In the series, the artist arranges bills in a range of formal configurations, from three-dimensional wheels and winding columns to flat geometries reminiscent of constructivist spatial organization. While composing each work, Leirner encountered a wealth of small-scale graffiti on the faces of bills: love poems, obscenities and warnings to the anonymous citizen all became scriptural material to be manipulated by the artist.
Jac Leirner, Os cem (roda)/The Hundred (Wheel), 1985-1987.
SF MoMA – San Francisco Museum of Modern Art.
“Solving the formal aspect was a challenge,” the artist remarks to Adele Nelson, “I had to transform a certain number of scribbled bills into something visually interesting. The charade was sometimes very hard to solve. The quantities did not agree with my wish to lend them specific forms.

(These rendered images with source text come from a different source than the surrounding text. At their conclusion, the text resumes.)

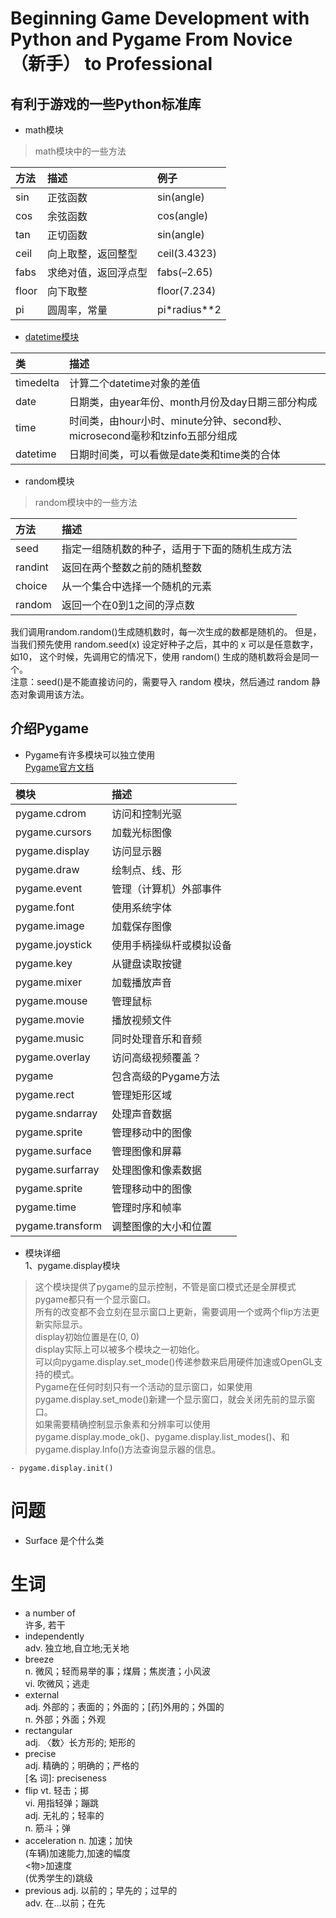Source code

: # Beginning Game Development with Python and Pygame From Novice（新手） to Professional

## 有利于游戏的一些Python标准库
- math模块
>math模块中的一些方法

|方法|描述|例子|
|:---|:---|:---|
|sin|正弦函数|sin(angle)|
|cos|余弦函数|cos(angle)|
|tan|正切函数|sin(angle)|
|ceil|向上取整，返回整型|ceil(3.4323)|
|fabs|求绝对值，返回浮点型|fabs(–2.65)|
|floor|向下取整|floor(7.234)|
|pi|圆周率，常量|pi*radius**2|

- [datetime模块](https://www.cnblogs.com/awakenedy/articles/9182036.html)  

|类|描述|
|:---|:---|
|timedelta|计算二个datetime对象的差值|
|date|日期类，由year年份、month月份及day日期三部分构成|
|time|时间类，由hour小时、minute分钟、second秒、microsecond毫秒和tzinfo五部分组成|
|datetime|日期时间类，可以看做是date类和time类的合体|

- random模块
>random模块中的一些方法

|方法|描述|
|:---|:---|
|seed|指定一组随机数的种子，适用于下面的随机生成方法|
|randint|返回在两个整数之前的随机整数|
|choice|从一个集合中选择一个随机的元素|
|random|返回一个在0到1之间的浮点数|
我们调用random.random()生成随机数时，每一次生成的数都是随机的。
但是，当我们预先使用 random.seed(x) 设定好种子之后，其中的 x 可以是任意数字，如10，
这个时候，先调用它的情况下，使用 random() 生成的随机数将会是同一个。  
注意：seed()是不能直接访问的，需要导入 random 模块，然后通过 random 静态对象调用该方法。

## 介绍Pygame
- Pygame有许多模块可以独立使用  
[Pygame官方文档](https://www.pygame.org/docs/)

|模块|描述|
|:---|:---|
|pygame.cdrom|访问和控制光驱|
|pygame.cursors|加载光标图像|
|pygame.display|访问显示器|
|pygame.draw|绘制点、线、形|
|pygame.event|管理（计算机）外部事件|
|pygame.font|使用系统字体|
|pygame.image|加载保存图像|
|pygame.joystick|使用手柄操纵杆或模拟设备|
|pygame.key|从键盘读取按键|
|pygame.mixer|加载播放声音|
|pygame.mouse|管理鼠标|
|pygame.movie|播放视频文件|
|pygame.music|同时处理音乐和音频|
|pygame.overlay|访问高级视频覆盖？|
|pygame|包含高级的Pygame方法|
|pygame.rect|管理矩形区域|
|pygame.sndarray|处理声音数据|
|pygame.sprite|管理移动中的图像|
|pygame.surface|管理图像和屏幕|
|pygame.surfarray|处理图像和像素数据|
|pygame.sprite|管理移动中的图像|
|pygame.time|管理时序和帧率|
|pygame.transform|调整图像的大小和位置|

- 模块详细  
1、pygame.display模块
>这个模块提供了pygame的显示控制，不管是窗口模式还是全屏模式pygame都只有一个显示窗口。  
>所有的改变都不会立刻在显示窗口上更新，需要调用一个或两个flip方法更新实际显示。  
>display初始位置是在(0, 0)  
>display实际上可以被多个模块之一初始化。  
>可以向pygame.display.set_mode()传递参数来启用硬件加速或OpenGL支持的模式。  
>Pygame在任何时刻只有一个活动的显示窗口，如果使用pygame.display.set_mode()新建一个显示窗口，就会关闭先前的显示窗口。  
>如果需要精确控制显示象素和分辨率可以使用pygame.display.mode_ok()、pygame.display.list_modes()、和pygame.display.Info()方法查询显示器的信息。  
>
    - pygame.display.init()










# 问题
- Surface 是个什么类

# 生词
- a number of  
许多, 若干  
- independently  
adv. 独立地,自立地;无关地  
- breeze  
n. 微风；轻而易举的事；煤屑；焦炭渣；小风波  
vi. 吹微风；逃走
- external  
adj. 外部的；表面的；外面的；[药]外用的；外国的  
n. 外部；外面；外观
- rectangular  
adj. 〈数〉长方形的; 矩形的  
- precise  
adj. 精确的；明确的；严格的  
[名 词]: preciseness
- flip
vt. 轻击；掷  
vi. 用指轻弹；蹦跳  
adj. 无礼的；轻率的  
n. 筋斗；弹  
- acceleration 
n. 加速；加快  
(车辆)加速能力,加速的幅度  
<物>加速度  
(优秀学生的)跳级  
- previous 
adj. 以前的；早先的；过早的  
adv. 在…以前；在先  
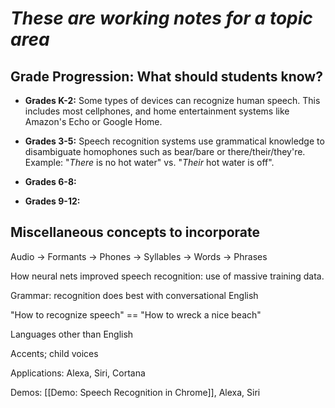 # _These are working notes for a topic area_

## Grade Progression: What should students know?

* **Grades K-2:** Some types of devices can recognize human speech. This includes most cellphones, and home entertainment systems like Amazon's Echo or Google Home.

* **Grades 3-5:** Speech recognition systems use grammatical knowledge to disambiguate homophones such as bear/bare or there/their/they're. Example: "_There_ is no hot water" vs. "_Their_ hot water is off".

* **Grades 6-8:**

* **Grades 9-12:** 

## Miscellaneous concepts to incorporate

Audio -> Formants -> Phones -> Syllables -> Words -> Phrases

How neural nets improved speech recognition: use of massive training data.

Grammar: recognition does best with conversational English

"How to recognize speech" == "How to wreck a nice beach"

Languages other than English

Accents; child voices

Applications: Alexa, Siri, Cortana

Demos: [[Demo: Speech Recognition in Chrome]], Alexa, Siri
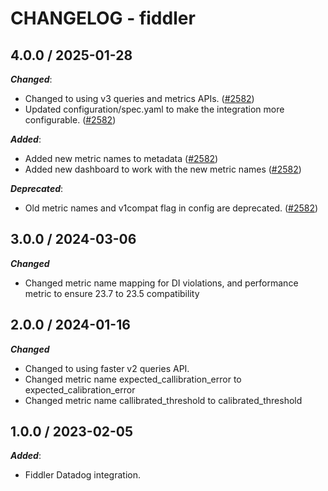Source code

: # CHANGELOG - fiddler

## 4.0.0 / 2025-01-28

***Changed***:

* Changed to using v3 queries and metrics APIs. ([#2582](https://github.com/DataDog/integrations-extras/pull/2582))
* Updated configuration/spec.yaml to make the integration more configurable. ([#2582](https://github.com/DataDog/integrations-extras/pull/2582))

***Added***:

* Added new metric names to metadata ([#2582](https://github.com/DataDog/integrations-extras/pull/2582))
* Added new dashboard to work with the new metric names ([#2582](https://github.com/DataDog/integrations-extras/pull/2582))

***Deprecated***:

* Old metric names and v1compat flag in config are deprecated. ([#2582](https://github.com/DataDog/integrations-extras/pull/2582))

## 3.0.0 / 2024-03-06

***Changed***

* Changed metric name mapping for DI violations, and performance metric to ensure 23.7 to 23.5 compatibility

## 2.0.0 / 2024-01-16

***Changed***

* Changed to using faster v2 queries API.
* Changed metric name expected_callibration_error to expected_calibration_error
* Changed metric name callibrated_threshold to calibrated_threshold

## 1.0.0 / 2023-02-05

***Added***:

* Fiddler Datadog integration.
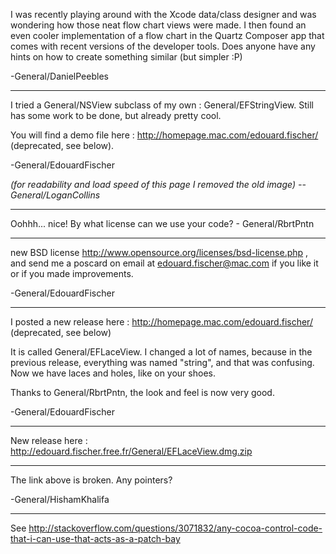 

I was recently playing around with the Xcode data/class designer and was wondering how those neat flow chart views were made. I then found an even cooler implementation of a flow chart in the Quartz Composer app that comes with recent versions of the developer tools. Does anyone have any hints on how to create something similar (but simpler :P)


-General/DanielPeebles

----

I tried a General/NSView subclass of my own : General/EFStringView. Still has some work to be done, but already pretty cool.

You will find a demo file here : http://homepage.mac.com/edouard.fischer/ (deprecated, see below).

-General/EdouardFischer

*(for readability and load speed of this page I removed the old image) --General/LoganCollins*

----

Oohhh... nice! By what license can we use your code? - General/RbrtPntn

----

new BSD license http://www.opensource.org/licenses/bsd-license.php , and send me a poscard on email at edouard.fischer@mac.com if you like it or if you made improvements.

-General/EdouardFischer

----

I posted a new release here : http://homepage.mac.com/edouard.fischer/ (deprecated, see below)

It is called General/EFLaceView. I changed a lot of names, because in the previous release, everything was named "string", and that was confusing. Now we have laces and holes, like on your shoes.

Thanks to General/RbrtPntn, the look and feel is now very good.

-General/EdouardFischer

----

New release here : http://edouard.fischer.free.fr/General/EFLaceView.dmg.zip

----
The link above is broken. Any pointers?

-General/HishamKhalifa

----
See http://stackoverflow.com/questions/3071832/any-cocoa-control-code-that-i-can-use-that-acts-as-a-patch-bay
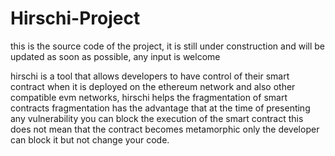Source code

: # Hirschi-Project

this is the source code of the project, it is still under construction and will be updated as soon as possible, any input is welcome 


hirschi is a tool that allows developers to have control of their smart contract when it is
deployed on the ethereum network and also other compatible evm networks, hirschi helps
the fragmentation of smart contracts fragmentation has the advantage that at the time of
presenting any vulnerability you can block the execution of the smart contract this does
not mean that the contract becomes metamorphic only the developer can block it but not
change your code.
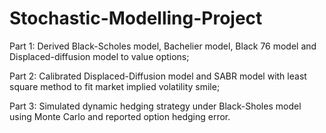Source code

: # Stochastic-Modelling-Project

Part 1: Derived Black-Scholes model, Bachelier model, Black 76 model and Displaced-diffusion model to value options;

Part 2: Calibrated Displaced-Diffusion model and SABR model with least square method to fit market implied volatility smile;

Part 3: Simulated dynamic hedging strategy under Black-Sholes model using Monte Carlo and reported option hedging error.
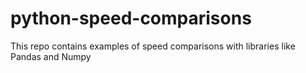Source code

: # python-speed-comparisons
This repo contains examples of speed comparisons with libraries like Pandas and Numpy
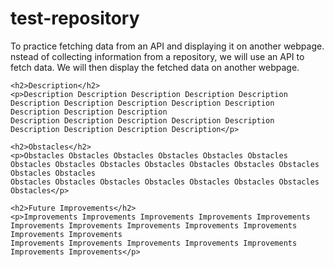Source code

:   <h1> test-repository </h1>
    <p>To practice fetching data from an API and displaying it on another webpage. nstead of collecting information from a repository, we will use an API to fetch data.      We will then display the fetched data on another webpage.</p>
    
    <h2>Description</h2>
    <p>Description Description Description Description Description Description Description Description Description Description Description Description Description
    Description Description Description Description Description Description Description Description Description</p>

    <h2>Obstacles</h2>
    <p>Obstacles Obstacles Obstacles Obstacles Obstacles Obstacles Obstacles Obstacles Obstacles Obstacles Obstacles Obstacles Obstacles Obstacles Obstacles
    Obstacles Obstacles Obstacles Obstacles Obstacles Obstacles Obstacles Obstacles</p>

    <h2>Future Improvements</h2>
    <p>Improvements Improvements Improvements Improvements Improvements Improvements Improvements Improvements Improvements Improvements Improvements Improvements
    Improvements Improvements Improvements Improvements Improvements Improvements Improvements</p>
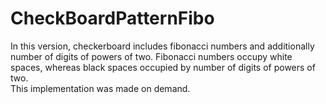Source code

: # CheckBoardPatternFibo
In this version, checkerboard includes fibonacci numbers and additionally number of digits of powers of two. Fibonacci numbers occupy white spaces, whereas black spaces occupied by number of digits of powers of two.  
This implementation was made on demand.
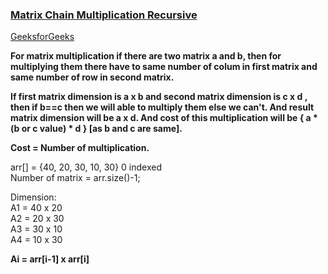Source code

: ### [Matrix Chain Multiplication Recursive](https://www.youtube.com/watch?v=kMK148J9qEE&list=PL_z_8CaSLPWekqhdCPmFohncHwz8TY2Go&index=34)  
[GeeksforGeeks](https://www.geeksforgeeks.org/matrix-chain-multiplication-dp-8/)   

**For matrix multiplication if there are two matrix a and b, then for multiplying them there have to same number of colum in first matrix and same number of row in second
matrix.**   

**If first matrix dimension is a x b and second matrix dimension is c x d , then if b==c then we will able to multiply them else we can't. And result matrix dimension 
will be a x d. And cost of this multiplication will be { a * (b or c value) * d } [as b and c are same].**      

**Cost = Number of multiplication.**   

arr[] = {40, 20, 30, 10, 30} 0 indexed   
Number of matrix = arr.size()-1;      

Dimension:   
A1 = 40 x 20   
A2 = 20 x 30   
A3 = 30 x 10    
A4 = 10 x 30   

**Ai = arr[i-1] x arr[i]**   
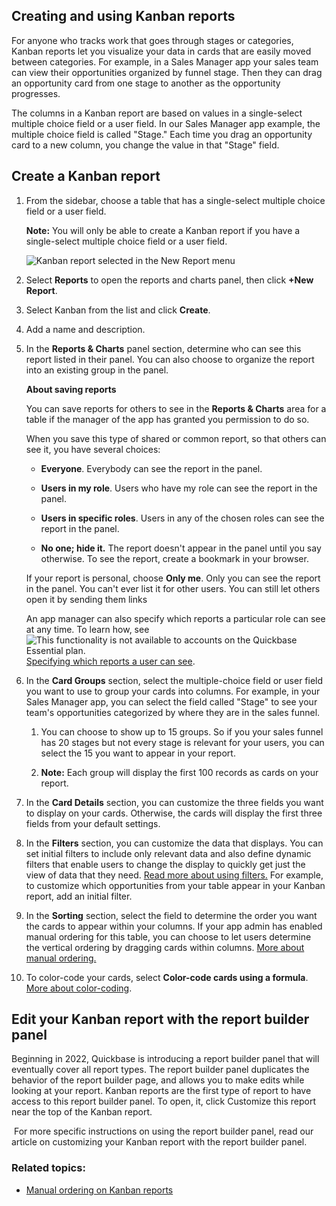 ## Creating and using Kanban reports

For anyone who tracks work that goes through stages or categories, Kanban reports let you visualize your data in cards that are easily moved between categories. For example, in a Sales Manager app your sales team can view their opportunities organized by funnel stage. Then they can drag an opportunity card from one stage to another as the opportunity progresses.

The columns in a Kanban report are based on values in a single-select multiple choice field or a user field. In our Sales Manager app example, the multiple choice field is called "Stage." Each time you drag an opportunity card to a new column, you change the value in that "Stage" field.

## Create a Kanban report

1.  From the sidebar, choose a table that has a single-select multiple choice field or a user field.
    
    **Note:** You will only be able to create a Kanban report if you have a single-select multiple choice field or a user field.
    
    ![Kanban report selected in the New Report menu](https://helpv2.quickbase.com/hc/article_attachments/30864998492180)
    
2.  Select **Reports** to open the reports and charts panel, then click **+New Report**.
    
3.  Select Kanban from the list and click **Create**.
    
4.  Add a name and description.
    
5.  In the **Reports & Charts** panel section, determine who can see this report listed in their panel. You can also choose to organize the report into an existing group in the panel.
    
    **About saving reports**
    
    You can save reports for others to see in the **Reports & Charts** area for a table if the manager of the app has granted you permission to do so.
    
    When you save this type of shared or common report, so that others can see it, you have several choices:
    
    -   **Everyone**. Everybody can see the report in the panel.
        
    -   **Users in my role**. Users who have my role can see the report in the panel.
        
    -   **Users in specific roles**. Users in any of the chosen roles can see the report in the panel.
        
    -   **No one; hide it.** The report doesn't appear in the panel until you say otherwise. To see the report, create a bookmark in your browser.
        
    
    If your report is personal, choose **Only me**. Only you can see the report in the panel. You can't ever list it for other users. You can still let others open it by sending them links
    
    An app manager can also specify which reports a particular role can see at any time. To learn how, see ![](https://helpv2.quickbase.com/hc/article_attachments/28605148400276 "This functionality  is not available to accounts on the Quickbase Essential plan.")[Specifying which reports a user can see](https://helpv2.quickbase.com/hc/en-us/articles/4570384081556-Specifying-which-reports-a-user-can-see-).
    
6.  In the **Card Groups** section, select the multiple-choice field or user field you want to use to group your cards into columns. For example, in your Sales Manager app, you can select the field called "Stage" to see your team's opportunities categorized by where they are in the sales funnel.
    
    1.  You can choose to show up to 15 groups. So if you your sales funnel has 20 stages but not every stage is relevant for your users, you can select the 15 you want to appear in your report.
        
    2.  **Note:** Each group will display the first 100 records as cards on your report.
        
7.  In the **Card Details** section, you can customize the three fields you want to display on your cards. Otherwise, the cards will display the first three fields from your default settings.
    
8.  In the **Filters** section, you can customize the data that displays. You can set initial filters to include only relevant data and also define dynamic filters that enable users to change the display to quickly get just the view of data that they need. [Read more about using filters.](https://helpv2.quickbase.com/hc/en-us/articles/4570137000980-Filter-Records-) For example, to customize which opportunities from your table appear in your Kanban report, add an initial filter.
    
9.  In the **Sorting** section, select the field to determine the order you want the cards to appear within your columns. If your app admin has enabled manual ordering for this table, you can choose to let users determine the vertical ordering by dragging cards within columns. [More about manual ordering.](https://helpv2.quickbase.com/hc/en-us/articles/4570137459604-Kanban-Manual-Ordering-Help-)
    
10.  To color-code your cards, select **Color-code cards using a formula**. [More about color-coding](https://helpv2.quickbase.com/hc/en-us/articles/4570391002260-Color-coding-in-reports-).
    

## Edit your Kanban report with the report builder panel

Beginning in 2022, Quickbase is introducing a report builder panel that will eventually cover all report types. The report builder panel duplicates the behavior of the report builder page, and allows you to make edits while looking at your report. Kanban reports are the first type of report to have access to this report builder panel. To open, it, click Customize this report near the top of the Kanban report.

 For more specific instructions on using the report builder panel, read our article on customizing your Kanban report with the report builder panel.

### Related topics:

-   [Manual ordering on Kanban reports](https://helpv2.quickbase.com/hc/en-us/articles/4570137459604-Kanban-Manual-Ordering-Help-)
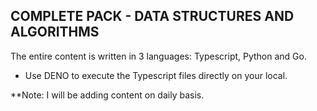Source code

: ## COMPLETE PACK - DATA STRUCTURES AND ALGORITHMS

The entire content is written in 3 languages: Typescript, Python and Go.

* Use DENO to execute the Typescript files directly on your local.

**Note: I will be adding content on daily basis.

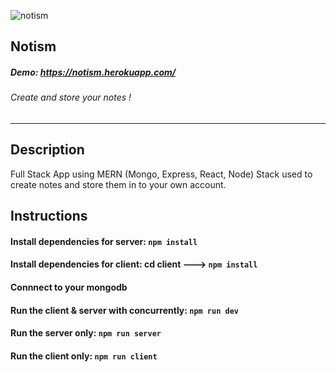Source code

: ![notism](https://user-images.githubusercontent.com/72091205/122147983-72b2dd00-ce8c-11eb-808d-70865202da34.png)

## Notism

##### Demo: https://notism.herokuapp.com/

###### Create and store your notes !

---

## Description

Full Stack App using MERN (Mongo, Express, React, Node) Stack used to create notes and store them in to your own account.

## Instructions

#### Install dependencies for server: `npm install`

#### Install dependencies for client: cd client ---> `npm install`

#### Connnect to your mongodb

#### Run the client & server with concurrently: `npm run dev`

#### Run the server only: `npm run server`

#### Run the client only: `npm run client`
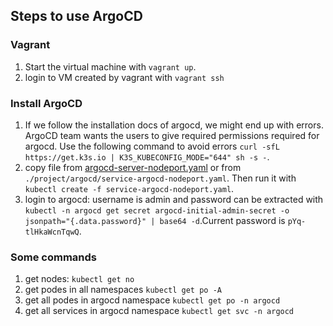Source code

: ## Steps to use ArgoCD

### Vagrant
1. Start the virtual machine with `vagrant up`.
2. login to VM created by vagrant with `vagrant ssh`

### Install ArgoCD
1. If we follow the installation docs of argocd, we might end up with errors. ArgoCD team wants the users to give required permissions required for argocd. Use the following command to avoid errors `curl -sfL https://get.k3s.io | K3S_KUBECONFIG_MODE="644" sh -s -`.
2. copy file from [argocd-server-nodeport.yaml](https://github.com/udacity/nd064_course_1/blob/main/solutions/argocd/argocd-server-nodeport.yaml) or from `./project/argocd/service-argocd-nodeport.yaml`. Then run it with `kubectl create -f service-argocd-nodeport.yaml`. 
3. login to argocd: username is admin and password can be extracted with `kubectl -n argocd get secret argocd-initial-admin-secret -o jsonpath="{.data.password}" | base64 -d`.Current password is `pYq-tlHkaWcnTqwQ`.

### Some commands
1. get nodes: `kubectl get no`
2. get podes in all namespaces `kubectl get po -A`
3. get all podes in argocd namespace `kubectl get po -n argocd`
4. get all services in argocd namespace `kubectl get svc -n argocd`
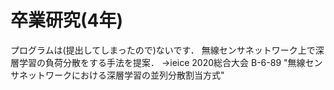 # 卒業研究(4年)
プログラムは(提出してしまったので)ないです．
無線センサネットワーク上で深層学習の負荷分散をする手法を提案．
->ieice 2020総合大会 B-6-89 "無線センサネットワークにおける深層学習の並列分散割当方式"
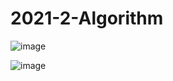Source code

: # 2021-2-Algorithm

![image](https://user-images.githubusercontent.com/45021330/140641766-a802aae7-90e9-4bbf-aaeb-cb131a83a985.png)

![image](https://user-images.githubusercontent.com/45021330/140641822-e64316a3-ca89-4c4e-bae9-54508907d7f6.png)
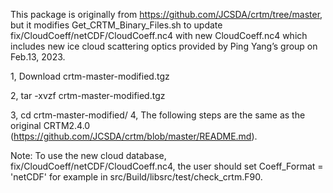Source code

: This package is originally from https://github.com/JCSDA/crtm/tree/master, but it modifies Get_CRTM_Binary_Files.sh to update fix/CloudCoeff/netCDF/CloudCoeff.nc4 with new CloudCoeff.nc4 which includes new ice cloud scattering optics provided by Ping Yang’s group on Feb.13, 2023.

1, Download crtm-master-modified.tgz

2, tar -xvzf crtm-master-modified.tgz

3, cd crtm-master-modified/
4, The following steps are the same as the original CRTM2.4.0 (https://github.com/JCSDA/crtm/blob/master/README.md).
   
Note: To use the new cloud database, fix/CloudCoeff/netCDF/CloudCoeff.nc4, the user should set Coeff_Format = 'netCDF' for example in src/Build/libsrc/test/check_crtm.F90.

At the end of the process, I had 12 pieces, each with a unique formal solution.” These accumulation tactics and spatial construction render the abstract logic of hyperinflation not only visible but literal; the Cruzeiro banknotes’ value and denominations are hidden, while the transition from an economic to an artistic circuit of exchange highlights their objectual appearance in lieu of financial indexes.
“It was no accident that I called the series “Os Cem”. In Portuguese, the phonetic resemblance and distinct spellings of the word remit to two different meanings: with an “s” – sem – the word means “the dispossessed” (literally, “those who have not”), with a “c” – cem – it indicates the numeral 100. Thus, Os Cem evokes both meanings: the number as much as the idea of those without. It is a little paradox, reduced to a word with twofold meaning,” says Leirner. The highly influential art historian, critic and curator Guy Brett maintained a close relationship with Leirner throughout his life and wrote about Os Cem on several occasions and organized the whole of the artist’s production up to 1990 in the show Transcontinental: Nine Latin-American Artists at Ikon Gallery in the UK.
Jac Leirner, Todos os Cem/All the One Hundreds, 1998.
Artist’s collection.
Installation view, Transcontinental: Nine Latin American Artists, 1990.
Courtesy Ikon, Birmingham, UK.
“At first I thought that Jac Leirner’s work was sculpture. I lifted one of her bands off the floor. The form, the occupation of space, the plasticity. But no: this work was made of thousands, perhaps tens of thousands of banknotes, threaded together in a long chain. They had an indescribable color, they had been much handled, and they were very dirty. The object became immensely heavy, lifeless, a parable of inertia… This work ridiculed sculptural formalism and, nevertheless, its power as a sign, as a revelation of a social and human reality, was inseparable from its sculptural mass. The enlightening shock was achieved (…) by the simple accumulation and gathering, in a single place, of things normally dispersed in time and space,” writes Brett in 1989.
Works from the Os Cem series are included in prestigious public collections, namely the Solomon R. Guggenheim
Museum, Tate Modern and the SF–MoMA.
Installation view, Latin American Artists of the Twentieth Century,
Jun 6–Sep 7, 1993, MoMA, New York, USA.